Dataset records.
------

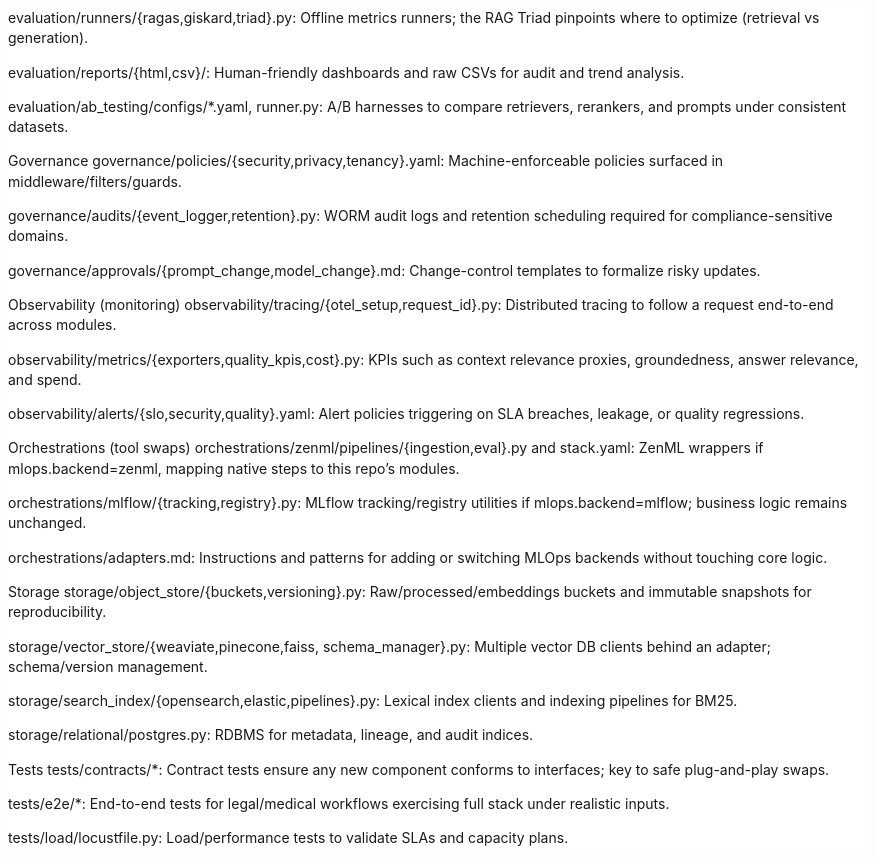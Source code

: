 evaluation/runners/{ragas,giskard,triad}.py: Offline metrics runners; the RAG Triad pinpoints where to optimize (retrieval vs generation).

evaluation/reports/{html,csv}/: Human-friendly dashboards and raw CSVs for audit and trend analysis.

evaluation/ab_testing/configs/*.yaml, runner.py: A/B harnesses to compare retrievers, rerankers, and prompts under consistent datasets.

Governance
governance/policies/{security,privacy,tenancy}.yaml: Machine-enforceable policies surfaced in middleware/filters/guards.

governance/audits/{event_logger,retention}.py: WORM audit logs and retention scheduling required for compliance-sensitive domains.

governance/approvals/{prompt_change,model_change}.md: Change-control templates to formalize risky updates.

Observability (monitoring)
observability/tracing/{otel_setup,request_id}.py: Distributed tracing to follow a request end-to-end across modules.

observability/metrics/{exporters,quality_kpis,cost}.py: KPIs such as context relevance proxies, groundedness, answer relevance, and spend.

observability/alerts/{slo,security,quality}.yaml: Alert policies triggering on SLA breaches, leakage, or quality regressions.

Orchestrations (tool swaps)
orchestrations/zenml/pipelines/{ingestion,eval}.py and stack.yaml: ZenML wrappers if mlops.backend=zenml, mapping native steps to this repo’s modules.

orchestrations/mlflow/{tracking,registry}.py: MLflow tracking/registry utilities if mlops.backend=mlflow; business logic remains unchanged.

orchestrations/adapters.md: Instructions and patterns for adding or switching MLOps backends without touching core logic.

Storage
storage/object_store/{buckets,versioning}.py: Raw/processed/embeddings buckets and immutable snapshots for reproducibility.

storage/vector_store/{weaviate,pinecone,faiss, schema_manager}.py: Multiple vector DB clients behind an adapter; schema/version management.

storage/search_index/{opensearch,elastic,pipelines}.py: Lexical index clients and indexing pipelines for BM25.

storage/relational/postgres.py: RDBMS for metadata, lineage, and audit indices.

Tests
tests/contracts/*: Contract tests ensure any new component conforms to interfaces; key to safe plug-and-play swaps.

tests/e2e/*: End-to-end tests for legal/medical workflows exercising full stack under realistic inputs.

tests/load/locustfile.py: Load/performance tests to validate SLAs and capacity plans.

------

Work instruction.
Could you retype all the entries above exactly, without the pictures?

Expected output.
Source code

: evaluation/runners/{ragas,giskard,triad}.py: Offline metrics runners; the RAG Triad pinpoints where to optimize (retrieval vs generation).

evaluation/reports/{html,csv}/: Human-friendly dashboards and raw CSVs for audit and trend analysis.

evaluation/ab_testing/configs/*.yaml, runner.py: A/B harnesses to compare retrievers, rerankers, and prompts under consistent datasets.

Governance
governance/policies/{security,privacy,tenancy}.yaml: Machine-enforceable policies surfaced in middleware/filters/guards.

governance/audits/{event_logger,retention}.py: WORM audit logs and retention scheduling required for compliance-sensitive domains.

governance/approvals/{prompt_change,model_change}.md: Change-control templates to formalize risky updates.

Observability (monitoring)
observability/tracing/{otel_setup,request_id}.py: Distributed tracing to follow a request end-to-end across modules.

observability/metrics/{exporters,quality_kpis,cost}.py: KPIs such as context relevance proxies, groundedness, answer relevance, and spend.

observability/alerts/{slo,security,quality}.yaml: Alert policies triggering on SLA breaches, leakage, or quality regressions.

Orchestrations (tool swaps)
orchestrations/zenml/pipelines/{ingestion,eval}.py and stack.yaml: ZenML wrappers if mlops.backend=zenml, mapping native steps to this repo’s modules.

orchestrations/mlflow/{tracking,registry}.py: MLflow tracking/registry utilities if mlops.backend=mlflow; business logic remains unchanged.

orchestrations/adapters.md: Instructions and patterns for adding or switching MLOps backends without touching core logic.

Storage
storage/object_store/{buckets,versioning}.py: Raw/processed/embeddings buckets and immutable snapshots for reproducibility.

storage/vector_store/{weaviate,pinecone,faiss, schema_manager}.py: Multiple vector DB clients behind an adapter; schema/version management.

storage/search_index/{opensearch,elastic,pipelines}.py: Lexical index clients and indexing pipelines for BM25.

storage/relational/postgres.py: RDBMS for metadata, lineage, and audit indices.

Tests
tests/contracts/*: Contract tests ensure any new component conforms to interfaces; key to safe plug-and-play swaps.

tests/e2e/*: End-to-end tests for legal/medical workflows exercising full stack under realistic inputs.

tests/load/locustfile.py: Load/performance tests to validate SLAs and capacity plans.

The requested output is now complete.